Our guide extends his hand to offer bananas to a tapir and later feeds a rare black jaguar, who was rescued after being found nearly starved death in a cage at a resort a few years ago. Lucky Boy, as he’s been named, has been rehabilitated and he looks pretty healthy now, and definitely not an animal you’d care to cross in the jungle.
The animal park traces its beginnings to a Spanish documentary filmed in Belize in the 1980s. When the film wrapped up and the crew left, the animal care taker stayed behind and created a makeshift zoo. Today, the Belize Zoo is spread among 29 acres and is home to only native mammals, reptiles and birds; none were captured in the wild. Instead, they’re like Lucky Boy – rescued from abuse or neglect — or have been donated or relocated from another zoo.
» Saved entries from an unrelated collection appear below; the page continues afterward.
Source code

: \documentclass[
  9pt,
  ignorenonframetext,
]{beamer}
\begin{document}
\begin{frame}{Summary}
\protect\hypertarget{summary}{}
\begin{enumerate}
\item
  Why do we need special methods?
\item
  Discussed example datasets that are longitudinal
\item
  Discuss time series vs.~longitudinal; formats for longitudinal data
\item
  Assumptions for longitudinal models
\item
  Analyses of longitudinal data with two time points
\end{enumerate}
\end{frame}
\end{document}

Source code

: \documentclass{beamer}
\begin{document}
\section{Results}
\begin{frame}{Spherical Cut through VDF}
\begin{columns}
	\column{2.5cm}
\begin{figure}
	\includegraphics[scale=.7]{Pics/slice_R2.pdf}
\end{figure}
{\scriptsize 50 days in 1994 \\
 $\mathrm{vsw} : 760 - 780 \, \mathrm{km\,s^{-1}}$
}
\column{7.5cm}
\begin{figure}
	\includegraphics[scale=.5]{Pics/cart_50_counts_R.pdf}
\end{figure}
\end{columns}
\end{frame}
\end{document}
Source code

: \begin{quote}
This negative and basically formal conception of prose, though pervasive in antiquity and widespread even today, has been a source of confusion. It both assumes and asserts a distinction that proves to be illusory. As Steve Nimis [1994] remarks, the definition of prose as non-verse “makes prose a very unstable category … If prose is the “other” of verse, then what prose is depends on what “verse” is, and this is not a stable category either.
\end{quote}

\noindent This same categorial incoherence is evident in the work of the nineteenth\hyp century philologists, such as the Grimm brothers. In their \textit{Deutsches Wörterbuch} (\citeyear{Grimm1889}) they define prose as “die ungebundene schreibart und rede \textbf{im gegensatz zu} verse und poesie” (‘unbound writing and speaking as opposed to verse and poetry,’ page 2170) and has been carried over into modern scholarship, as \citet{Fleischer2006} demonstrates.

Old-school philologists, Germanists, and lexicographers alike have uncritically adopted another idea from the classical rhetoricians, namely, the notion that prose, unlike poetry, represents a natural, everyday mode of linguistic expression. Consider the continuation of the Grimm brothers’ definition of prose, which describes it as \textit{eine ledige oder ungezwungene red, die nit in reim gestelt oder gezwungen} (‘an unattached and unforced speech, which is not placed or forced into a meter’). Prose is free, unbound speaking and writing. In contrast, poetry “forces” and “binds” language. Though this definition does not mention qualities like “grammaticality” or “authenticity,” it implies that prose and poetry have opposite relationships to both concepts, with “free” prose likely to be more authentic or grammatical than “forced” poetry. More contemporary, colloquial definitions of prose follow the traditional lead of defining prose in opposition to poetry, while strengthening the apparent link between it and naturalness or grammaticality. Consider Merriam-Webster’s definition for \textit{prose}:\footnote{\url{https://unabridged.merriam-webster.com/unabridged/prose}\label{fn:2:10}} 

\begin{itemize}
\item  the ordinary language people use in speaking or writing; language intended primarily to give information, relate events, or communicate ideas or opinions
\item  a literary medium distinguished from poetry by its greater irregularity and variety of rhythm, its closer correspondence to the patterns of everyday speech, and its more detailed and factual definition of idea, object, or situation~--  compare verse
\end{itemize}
The mission is to educate the public about Belize’s wildlife and to encourage protection of the country’s natural resources.
I happened upon the zoo while staying at the neighboring Tropical Education Center the night before beginning a five-day kayaking excursion in the Southwater Caye Marine Reserve with Island Expeditions. As a part of the zoo, the Center is used to raise awareness of wildlife conservation and offers tourists, students and researchers the chance to lodge in a wild savannah landscape by staying in tent-topped cabanas. Island Expeditions, a Canadian adventure company, begins a number of trips at the Center and donated and built the cabanas and washroom facilities. Staying overnight in cabanas in the jungle complemented the kayaking adventure.
Let it be known that I’m no zoo goer (and had to be pressed to join this tour), but the Belize Zoo is a hoot, definitely worth a visit – day or night. I’ve never really visited another one quite like it.